# New CM Cosmos coming with native 120.3 rad support



## sladesurfer (Jan 19, 2008)

Coolermaster will bring out a new version of the cosmos, it will have 5,25" bays from top to bottom (gone are the hdd "boxes") and the top will support a 120.3 rad without any sort of modding   More pics http://www.bit-tech.net/news/2008/01/18/cooler_master_tinkers_with_cosmos_spawns_cosmos_s/1


----------



## Dr. Spankenstein (Jan 19, 2008)

Which flavor rads will it be compatable with? Black Ice and Thermochill spacings are not interchangable...


----------



## sladesurfer (Jan 19, 2008)

Dr. Spankenstein said:


> Which flavor rads will it be compatable with? Black Ice and Thermochill spacings are not interchangable...

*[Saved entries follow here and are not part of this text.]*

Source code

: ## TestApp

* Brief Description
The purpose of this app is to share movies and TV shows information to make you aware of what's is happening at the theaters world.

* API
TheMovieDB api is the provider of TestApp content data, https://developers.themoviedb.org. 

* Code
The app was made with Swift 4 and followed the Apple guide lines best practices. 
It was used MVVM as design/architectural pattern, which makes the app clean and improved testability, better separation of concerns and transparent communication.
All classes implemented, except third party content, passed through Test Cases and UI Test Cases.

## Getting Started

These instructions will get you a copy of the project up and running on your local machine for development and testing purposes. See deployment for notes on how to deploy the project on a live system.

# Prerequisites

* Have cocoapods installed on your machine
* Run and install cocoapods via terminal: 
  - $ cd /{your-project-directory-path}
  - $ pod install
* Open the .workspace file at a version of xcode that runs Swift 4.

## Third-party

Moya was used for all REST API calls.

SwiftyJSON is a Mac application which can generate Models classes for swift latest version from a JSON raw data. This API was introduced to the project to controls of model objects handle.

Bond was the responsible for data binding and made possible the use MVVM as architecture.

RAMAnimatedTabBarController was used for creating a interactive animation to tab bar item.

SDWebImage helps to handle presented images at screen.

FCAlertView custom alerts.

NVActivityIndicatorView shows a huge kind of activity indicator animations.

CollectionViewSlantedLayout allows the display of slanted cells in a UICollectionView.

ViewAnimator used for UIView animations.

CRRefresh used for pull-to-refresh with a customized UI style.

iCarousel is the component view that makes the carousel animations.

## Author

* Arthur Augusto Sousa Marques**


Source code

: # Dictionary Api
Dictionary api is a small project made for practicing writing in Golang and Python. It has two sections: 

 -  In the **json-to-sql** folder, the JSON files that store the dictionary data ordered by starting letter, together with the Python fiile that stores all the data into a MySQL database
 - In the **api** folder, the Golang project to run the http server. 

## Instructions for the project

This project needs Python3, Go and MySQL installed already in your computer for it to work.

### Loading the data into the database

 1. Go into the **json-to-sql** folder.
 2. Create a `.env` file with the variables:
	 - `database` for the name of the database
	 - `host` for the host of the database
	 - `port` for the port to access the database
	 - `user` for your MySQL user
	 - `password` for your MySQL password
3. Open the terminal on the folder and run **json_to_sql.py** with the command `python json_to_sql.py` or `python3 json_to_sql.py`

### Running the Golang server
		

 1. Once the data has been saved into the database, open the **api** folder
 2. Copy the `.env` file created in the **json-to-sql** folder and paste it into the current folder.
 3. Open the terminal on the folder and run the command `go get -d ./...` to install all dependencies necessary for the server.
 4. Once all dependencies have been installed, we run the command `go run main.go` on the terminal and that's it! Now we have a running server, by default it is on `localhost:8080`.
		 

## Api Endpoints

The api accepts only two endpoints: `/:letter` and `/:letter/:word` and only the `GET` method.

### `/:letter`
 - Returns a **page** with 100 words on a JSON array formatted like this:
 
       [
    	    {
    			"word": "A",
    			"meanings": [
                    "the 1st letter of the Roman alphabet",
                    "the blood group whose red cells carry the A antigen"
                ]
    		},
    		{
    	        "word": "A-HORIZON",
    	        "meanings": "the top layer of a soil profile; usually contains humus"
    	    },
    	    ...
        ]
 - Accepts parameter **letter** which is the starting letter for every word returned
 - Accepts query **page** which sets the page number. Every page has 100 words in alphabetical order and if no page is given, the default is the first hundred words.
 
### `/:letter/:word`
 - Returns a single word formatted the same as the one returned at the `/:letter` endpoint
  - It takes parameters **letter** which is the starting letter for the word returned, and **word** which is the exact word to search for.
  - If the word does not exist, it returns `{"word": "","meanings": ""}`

dont know but its cool looking 

Edit: no more nutkick


----------



## Dr. Spankenstein (Jan 19, 2008)

Agreed! 

I'll take it if the mounting holes are a match for my BIX triple!!


----------



## panchoman (Jan 19, 2008)

whoa, thats awesome!


----------



## BullGod (Jan 19, 2008)

Yeah this is an awesome case. I loved the original Cosmos, but I really hate doors on cases. This one from what I've seen so far hasn't got a front door and that rad setup is probably one of the best ideas I've seen in new cases so far. It will probably cost an arm and a leg tho...


----------



## aspire (Jan 23, 2008)

$260 is what I've heard mention of...


----------